The convergence of traditional finance and digital assets is no longer a distant vision but a structural transformation currently taking place.
According to the latest research from JPMorgan Chase on August 27, Wall Street giants are tokenizing real-world assets (RWA) at unprecedented speed and integrating them into core financial operations.
This is primarily manifested in three frontier areas: money market funds tailored for stablecoins, blockchain-based intraday repo transactions, and fully digitized commercial paper issuance.
JPMorgan believes these innovations could enhance trading efficiency, reduce costs, and provide better liquidity management, though regulatory framework development still requires time, with the CLARITY Act expected to be formally passed only by early 2026.
**Stablecoin Reserve Funds: Digital Transformation of Traditional Money Funds**
Traditional financial institutions are actively embracing the stablecoin market, viewing it as a key bridge connecting the digital and real worlds.
The report indicates that Bank of New York Mellon is preparing to launch a money market fund focused on stablecoin reserves, becoming the third asset management giant to enter this field after BlackRock and Goldman Sachs.
Last week, Goldman Sachs submitted an application for a stablecoin reserve fund, while BlackRock launched the Circle Reserve Fund as early as late 2022. These fund shares are intended to be held by stablecoin issuers as reserve backing for their circulating payment stablecoins.
According to documents filed with the U.S. Securities and Exchange Commission, this money fund named "BNY Dreyfus Stablecoin Reserves Fund" primarily targets stablecoin issuers for use as reserve assets for their stablecoins.
The fund is classified as a government money fund, with investment targets strictly limited to U.S. Treasury securities, Treasury repo, and cash.
In SEC filings, Bank of New York Mellon stated that "since the fund intends to invest only in certain qualified reserve assets that comply with stablecoin legislation requirements, the fund's yield may be lower than other money funds permitted to invest in broader investment ranges and longer maturities."
**Blockchain-Enabled Intraday Repo: Making 24/7 Trading a Reality**
Liquidity management is at the core of financial markets. The report highlights two breakthrough developments utilizing blockchain technology to revolutionize the repo market, aimed at meeting liquidity needs outside market trading hours.
The first case involves a standard repo transaction completed through the Tradeweb platform on Canton Network, a public blockchain, with the entire process occurring on a Saturday.
This transaction tokenized U.S. Treasury securities deposited at a DTCC subsidiary and used them as collateral to borrow Circle's stablecoin USDC.
The entire transaction was completed instantly on-chain without requiring dealers as intermediaries, achieving instant settlement impossible in traditional markets. Multiple institutions including Bank of America and Citadel participated, highlighting the enormous potential for cross-institutional collaboration with this technology.
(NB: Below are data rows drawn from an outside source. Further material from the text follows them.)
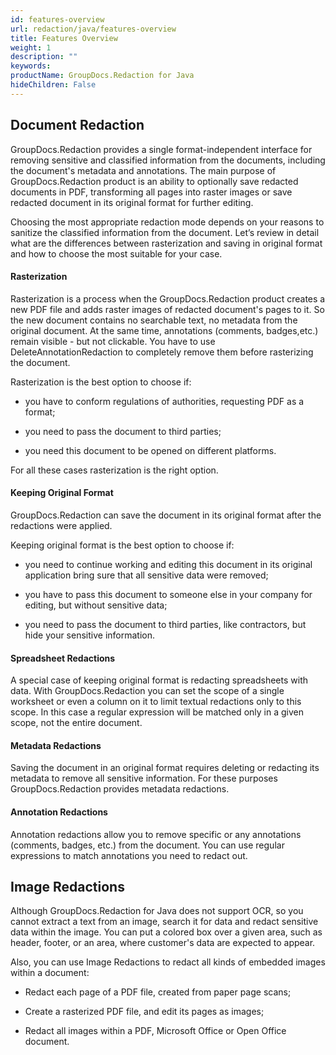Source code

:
 ```yaml
---
id: features-overview
url: redaction/java/features-overview
title: Features Overview
weight: 1
description: ""
keywords: 
productName: GroupDocs.Redaction for Java
hideChildren: False
---
```

## Document Redaction

GroupDocs.Redaction provides a single format-independent interface for removing sensitive and classified information from the documents, including the document's metadata and annotations. The main purpose of GroupDocs.Redaction product is an ability to optionally save redacted documents in PDF, transforming all pages into raster images or save redacted document in its original format for further editing.

Choosing the most appropriate redaction mode depends on your reasons to sanitize the classified information from the document. Let’s review in detail what are the differences between rasterization and saving in original format and how to choose the most suitable for your case.  

#### Rasterization

Rasterization is a process when the GroupDocs.Redaction product creates a new PDF file and adds raster images of redacted document's pages to it. So the new document contains no searchable text, no metadata from the original document. At the same time, annotations (comments, badges,etc.) remain visible - but not clickable. You have to use DeleteAnnotationRedaction to completely remove them before rasterizing the document.

Rasterization is the best option to choose if:   

*   you have to conform regulations of authorities, requesting PDF as a format;
    
*   you need to pass the document to third parties;
*   you need this document to be opened on different platforms.  
    

For all these cases rasterization is the right option.

#### Keeping Original Format

GroupDocs.Redaction can save the document in its original format after the redactions were applied.

Keeping original format is the best option to choose if:   

*   you need to continue working and editing this document in its original application bring sure that all sensitive data were removed;
    
*   you have to pass this document to someone else in your company for editing, but without sensitive data;
    
*   you need to pass the document to third parties, like contractors, but hide your sensitive information.  
    

#### Spreadsheet Redactions

A special case of keeping original format is redacting spreadsheets with data. With GroupDocs.Redaction you can set the scope of a single worksheet or even a column on it to limit textual redactions only to this scope. In this case a regular expression will be matched only in a given scope, not the entire document.

#### Metadata Redactions

Saving the document in an original format requires deleting or redacting its metadata to remove all sensitive information. For these purposes GroupDocs.Redaction provides metadata redactions.

#### Annotation Redactions

Annotation redactions allow you to remove specific or any annotations (comments, badges, etc.) from the document. You can use regular expressions to match annotations you need to redact out.

## Image Redactions

Although GroupDocs.Redaction for Java does not support OCR, so you cannot extract a text from an image, search it for data and redact sensitive data within the image. You can put a colored box over a given area, such as header, footer, or an area, where customer's data are expected to appear.

Also, you can use Image Redactions to redact all kinds of embedded images within a document:

*   Redact each page of a PDF file, created from paper page scans;

*   Create a rasterized PDF file, and edit its pages as images;

*   Redact all images within a PDF, Microsoft Office or Open Office document.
The second case comes from collaboration between JPMorgan, HQLAx, and Ownera.
They launched a cross-ledger repo solution that allows traders to exchange between JPMorgan's cash ledger and HQLAx's collateral ledger, with settlement and maturity times precise to the minute.
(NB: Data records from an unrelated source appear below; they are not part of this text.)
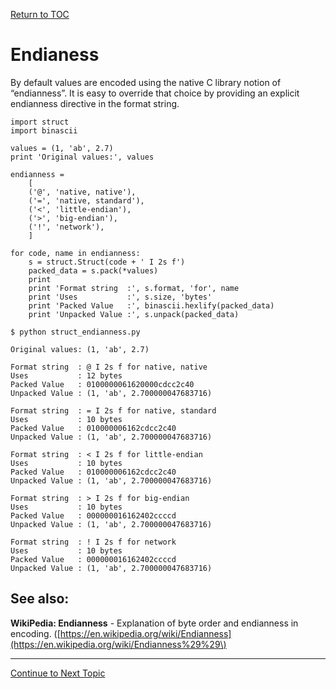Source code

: <a href="https://github.com/CyberTrainingUSAF/08-Network-Programming/blob/master/00-Table-of-Contents.md" > Return to TOC </a>

# Endianess

By default values are encoded using the native C library notion of “endianness”. It is easy to override that choice by providing an explicit endianness directive in the format string.

```text
import struct
import binascii

values = (1, 'ab', 2.7)
print 'Original values:', values

endianness = 
    [
    ('@', 'native, native'),
    ('=', 'native, standard'),
    ('<', 'little-endian'),
    ('>', 'big-endian'),
    ('!', 'network'),
    ]

for code, name in endianness:
    s = struct.Struct(code + ' I 2s f')
    packed_data = s.pack(*values)
    print
    print 'Format string  :', s.format, 'for', name
    print 'Uses           :', s.size, 'bytes'
    print 'Packed Value   :', binascii.hexlify(packed_data)
    print 'Unpacked Value :', s.unpack(packed_data)
```

```text
$ python struct_endianness.py

Original values: (1, 'ab', 2.7)

Format string  : @ I 2s f for native, native
Uses           : 12 bytes
Packed Value   : 0100000061620000cdcc2c40
Unpacked Value : (1, 'ab', 2.700000047683716)

Format string  : = I 2s f for native, standard
Uses           : 10 bytes
Packed Value   : 010000006162cdcc2c40
Unpacked Value : (1, 'ab', 2.700000047683716)

Format string  : < I 2s f for little-endian
Uses           : 10 bytes
Packed Value   : 010000006162cdcc2c40
Unpacked Value : (1, 'ab', 2.700000047683716)

Format string  : > I 2s f for big-endian
Uses           : 10 bytes
Packed Value   : 000000016162402ccccd
Unpacked Value : (1, 'ab', 2.700000047683716)

Format string  : ! I 2s f for network
Uses           : 10 bytes
Packed Value   : 000000016162402ccccd
Unpacked Value : (1, 'ab', 2.700000047683716)
```

## See also:

**WikiPedia: Endianness** - Explanation of byte order and endianness in encoding. \([https://en.wikipedia.org/wiki/Endianness](https://en.wikipedia.org/wiki/Endianness%29%29\)

---

<a href="https://github.com/CyberTrainingUSAF/08-Network-Programming/blob/master/08-advanced-functionality/reusing-socket-addresses.md" > Continue to Next Topic </a>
This provides institutions with new efficient tools for optimizing intraday liquidity, far exceeding the settlement efficiency of traditional repo transactions.
**Commercial Paper's Blockchain Revolution: Full Life-Cycle Digitization**
Blockchain applications have penetrated deep into the core processes of traditional debt instruments.
The report reveals that Oversea-Chinese Banking Corporation issued $100 million in U.S. commercial paper through JPMorgan's digital debt services, becoming the first bank to issue commercial paper using blockchain throughout its entire life cycle (issuance, settlement, servicing, and record-keeping).
State Street Bank purchased all the paper and became the first third-party custodian to go live on the digital debt services.
By leveraging blockchain, these processes become more efficient and transparent, while bringing additional benefits such as faster settlement times.
JPMorgan notes that the intersection of digital assets and traditional finance is just the beginning, but large-scale adoption still requires time as regulation in this field develops.
The U.S. CLARITY Act is ongoing new legislation aimed at establishing a comprehensive regulatory framework for all digital assets in the market, addressing market structure and jurisdictional ambiguities between the U.S. Securities and Exchange Commission and the Chicago Mercantile Exchange.
The act has passed the House but has not yet passed the Senate, and is expected to require more time. JPMorgan anticipates the act will not reach the U.S. President's office until early 2026.